Day 2: Kedar Kharak → Bhoj Kharak (4,100m) — 6 km, progressively more alpine, 5 hrs. Bhoj Patra (silver birch) forest.
Day 3: Bhoj Kharak → Kedar Tal (4,750m) — 5 km, rocky moraine terrain, 4 hrs. The lake at the foot of Thalay Sagar.
Day 4: Kedar Tal → Gangotri — descend same route, 12 km, 7 hrs.
Kedar Tal Lake (4,750m): A glacial lake in a rock and ice amphitheatre — the north face of Thalay Sagar (6,904m) and Bhrigupanth (6,772m) rise directly above the lake. The glacier feeding the lake calves small icebergs into the lake. The setting — raw glacial rock, ice, and the 2,000m vertical walls of Thalay Sagar — is among the most dramatic of any accessible Himalayan lake in India.

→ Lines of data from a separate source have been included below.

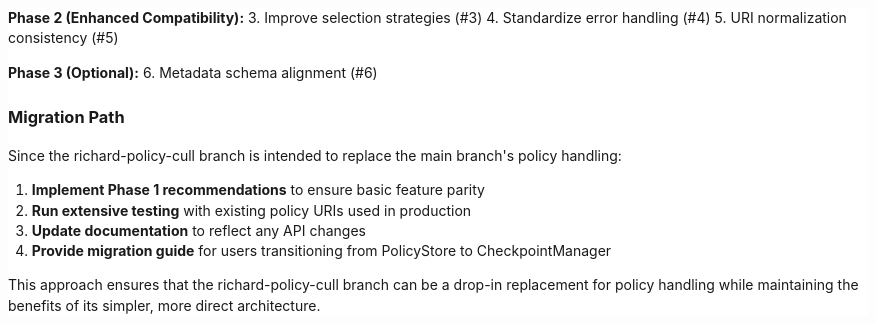 **Phase 2 (Enhanced Compatibility):**
3. Improve selection strategies (#3)
4. Standardize error handling (#4)
5. URI normalization consistency (#5)

**Phase 3 (Optional):**
6. Metadata schema alignment (#6)

### Migration Path

Since the richard-policy-cull branch is intended to replace the main branch's policy handling:

1. **Implement Phase 1 recommendations** to ensure basic feature parity
2. **Run extensive testing** with existing policy URIs used in production
3. **Update documentation** to reflect any API changes
4. **Provide migration guide** for users transitioning from PolicyStore to CheckpointManager

This approach ensures that the richard-policy-cull branch can be a drop-in replacement for policy handling while maintaining the benefits of its simpler, more direct architecture.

Bhoj Patra forest (Bhoj Kharak): The camp at 4,100m is in an ancient silver birch (bhoj patra) forest — the white bark against the grey rock and the distant peaks is one of the memorable visual moments of the trek. The bhoj patra tree (Betula utilis) was used to write ancient texts, including early Buddhist and Sanskrit manuscripts.
How to Reach Kedar Tal
| Origin | Distance to Gangotri | Time |
|---|---|---|
| Rishikesh | 280 km | 8 hrs |
| Uttarkashi | 98 km | 3 hrs |
| Delhi | 515 km | 13 hrs |
How to Reach Kedar Tal
Drive to Gangotri (280 km from Rishikesh, 8 hrs) via Uttarkashi. The Gangotri road is open May–October. Taxis from Uttarkashi to Gangotri: ₹2,000–₂,₅₀₀.
Difficulty, Safety & Tips
- Best time: May–June (post-snow-melt, trail open, clear views before monsoon). September–October (post-monsoon clarity, lake access restored after monsoon route damage).

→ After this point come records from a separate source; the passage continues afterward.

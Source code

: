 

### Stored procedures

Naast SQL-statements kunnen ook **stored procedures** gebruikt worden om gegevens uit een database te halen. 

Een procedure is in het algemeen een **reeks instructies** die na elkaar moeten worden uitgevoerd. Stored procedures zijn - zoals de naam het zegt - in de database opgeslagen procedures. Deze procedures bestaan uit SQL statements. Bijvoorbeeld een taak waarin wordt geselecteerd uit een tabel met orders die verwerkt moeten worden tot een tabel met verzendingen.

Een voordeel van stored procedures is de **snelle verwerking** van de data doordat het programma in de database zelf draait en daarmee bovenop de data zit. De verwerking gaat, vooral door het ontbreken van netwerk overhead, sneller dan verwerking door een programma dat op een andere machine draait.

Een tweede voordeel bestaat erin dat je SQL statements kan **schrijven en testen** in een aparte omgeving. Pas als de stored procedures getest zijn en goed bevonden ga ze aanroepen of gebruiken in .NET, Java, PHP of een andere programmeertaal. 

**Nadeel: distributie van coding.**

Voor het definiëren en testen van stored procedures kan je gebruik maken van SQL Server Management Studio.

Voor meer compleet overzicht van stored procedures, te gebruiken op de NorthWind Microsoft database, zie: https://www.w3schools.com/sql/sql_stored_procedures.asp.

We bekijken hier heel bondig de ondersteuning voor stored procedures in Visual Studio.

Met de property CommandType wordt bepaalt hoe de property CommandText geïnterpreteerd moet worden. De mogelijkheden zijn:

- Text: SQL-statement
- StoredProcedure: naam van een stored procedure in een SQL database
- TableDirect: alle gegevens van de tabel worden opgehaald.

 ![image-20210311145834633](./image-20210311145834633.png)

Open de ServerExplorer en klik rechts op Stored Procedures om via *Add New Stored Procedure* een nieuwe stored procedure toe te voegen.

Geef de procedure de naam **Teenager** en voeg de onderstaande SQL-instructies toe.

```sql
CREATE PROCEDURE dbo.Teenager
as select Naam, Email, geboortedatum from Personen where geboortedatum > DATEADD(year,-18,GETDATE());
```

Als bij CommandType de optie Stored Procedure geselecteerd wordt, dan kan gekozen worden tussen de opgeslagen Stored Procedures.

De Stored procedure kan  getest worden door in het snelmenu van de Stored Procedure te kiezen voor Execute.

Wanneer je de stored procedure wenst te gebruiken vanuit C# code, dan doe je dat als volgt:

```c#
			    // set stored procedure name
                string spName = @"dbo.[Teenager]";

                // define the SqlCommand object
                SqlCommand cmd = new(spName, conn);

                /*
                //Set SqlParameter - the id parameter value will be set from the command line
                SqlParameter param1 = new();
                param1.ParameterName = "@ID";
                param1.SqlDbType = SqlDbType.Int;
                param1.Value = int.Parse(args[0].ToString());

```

- Difficulty: Difficult. The Kedar Tal trek is one of the more demanding 4-day treks in Garhwal — steep terrain, loose moraine above Bhoj Kharak, altitude of 4,750m. Prior high-altitude trekking experience (above 4,000m) required. Go with a certified mountain guide — the trail above Kedar Kharak is unmarked in sections and dangerous in poor weather. Altitude acclimatisation at Gangotri (1–2 nights) before starting the trek is essential.

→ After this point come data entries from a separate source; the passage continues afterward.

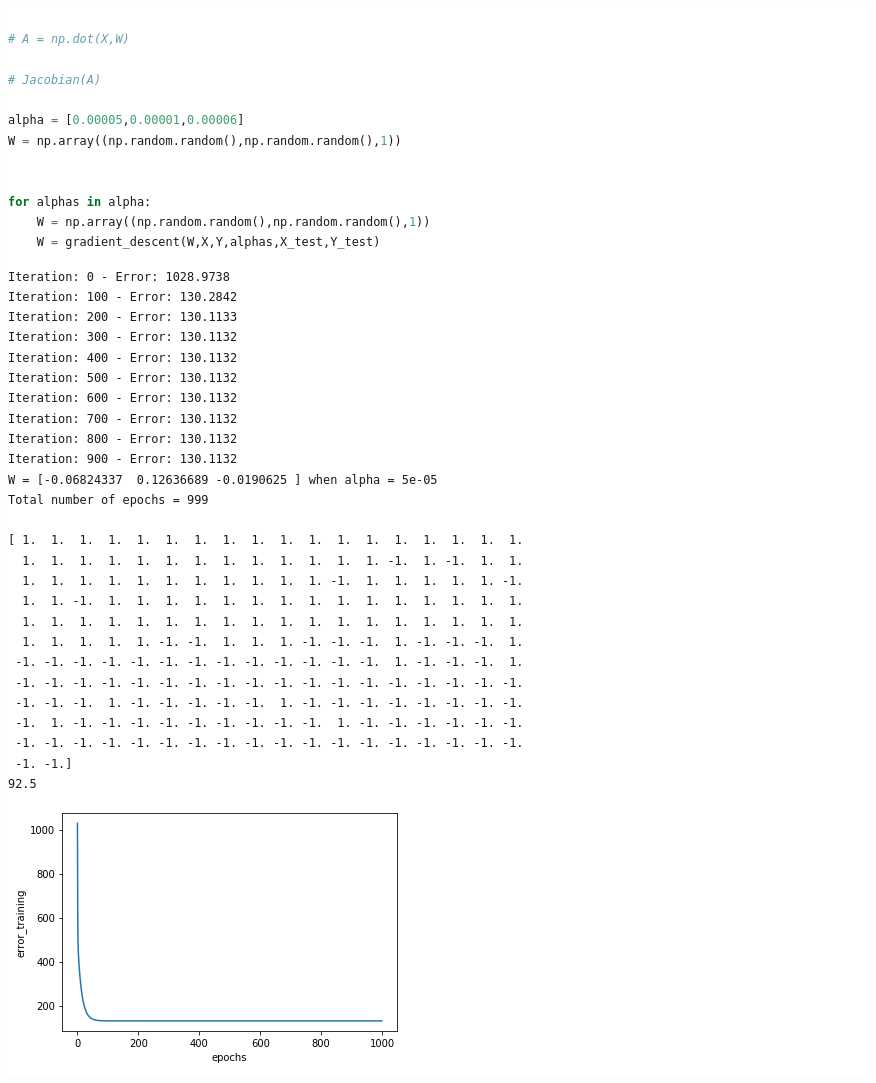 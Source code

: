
 ```python

# A = np.dot(X,W)

# Jacobian(A)

alpha = [0.00005,0.00001,0.00006]
W = np.array((np.random.random(),np.random.random(),1))


for alphas in alpha:
    W = np.array((np.random.random(),np.random.random(),1))
    W = gradient_descent(W,X,Y,alphas,X_test,Y_test)
```

    Iteration: 0 - Error: 1028.9738
    Iteration: 100 - Error: 130.2842
    Iteration: 200 - Error: 130.1133
    Iteration: 300 - Error: 130.1132
    Iteration: 400 - Error: 130.1132
    Iteration: 500 - Error: 130.1132
    Iteration: 600 - Error: 130.1132
    Iteration: 700 - Error: 130.1132
    Iteration: 800 - Error: 130.1132
    Iteration: 900 - Error: 130.1132
    W = [-0.06824337  0.12636689 -0.0190625 ] when alpha = 5e-05
    Total number of epochs = 999
    
    [ 1.  1.  1.  1.  1.  1.  1.  1.  1.  1.  1.  1.  1.  1.  1.  1.  1.  1.
      1.  1.  1.  1.  1.  1.  1.  1.  1.  1.  1.  1.  1. -1.  1. -1.  1.  1.
      1.  1.  1.  1.  1.  1.  1.  1.  1.  1.  1. -1.  1.  1.  1.  1.  1. -1.
      1.  1. -1.  1.  1.  1.  1.  1.  1.  1.  1.  1.  1.  1.  1.  1.  1.  1.
      1.  1.  1.  1.  1.  1.  1.  1.  1.  1.  1.  1.  1.  1.  1.  1.  1.  1.
      1.  1.  1.  1.  1. -1. -1.  1.  1.  1. -1. -1. -1.  1. -1. -1. -1.  1.
     -1. -1. -1. -1. -1. -1. -1. -1. -1. -1. -1. -1. -1.  1. -1. -1. -1.  1.
     -1. -1. -1. -1. -1. -1. -1. -1. -1. -1. -1. -1. -1. -1. -1. -1. -1. -1.
     -1. -1. -1.  1. -1. -1. -1. -1. -1.  1. -1. -1. -1. -1. -1. -1. -1. -1.
     -1.  1. -1. -1. -1. -1. -1. -1. -1. -1. -1.  1. -1. -1. -1. -1. -1. -1.
     -1. -1. -1. -1. -1. -1. -1. -1. -1. -1. -1. -1. -1. -1. -1. -1. -1. -1.
     -1. -1.]
    92.5



![png](DL_Assignment_2_files/DL_Assignment_2_51_1.png)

- Guide mandatory: Forest department registration at Gangotri required. Local guide (₹800–₁,₀₀₀/day) essential above Kedar Kharak. Do not attempt solo.
FAQs
- What is Thalay Sagar and why is it significant?
- Thalay Sagar (6,904m) is considered one of the world's most technically challenging peaks — its north face is a nearly vertical 2,000m rock-and-ice wall, attempted by elite alpinists only (including legendary climbers like Doug Scott and Roger Baxter-Jones in 1983). For trekkers, Thalay Sagar is the mountain that dominates the Kedar Tal lake — its sheer north face fills the sky above the lake and is responsible for the glacier that feeds it. The visual scale of the face from the lake at 4,750m is extraordinary: a vertical wall rising 2,154m in less than 2 km horizontal distance.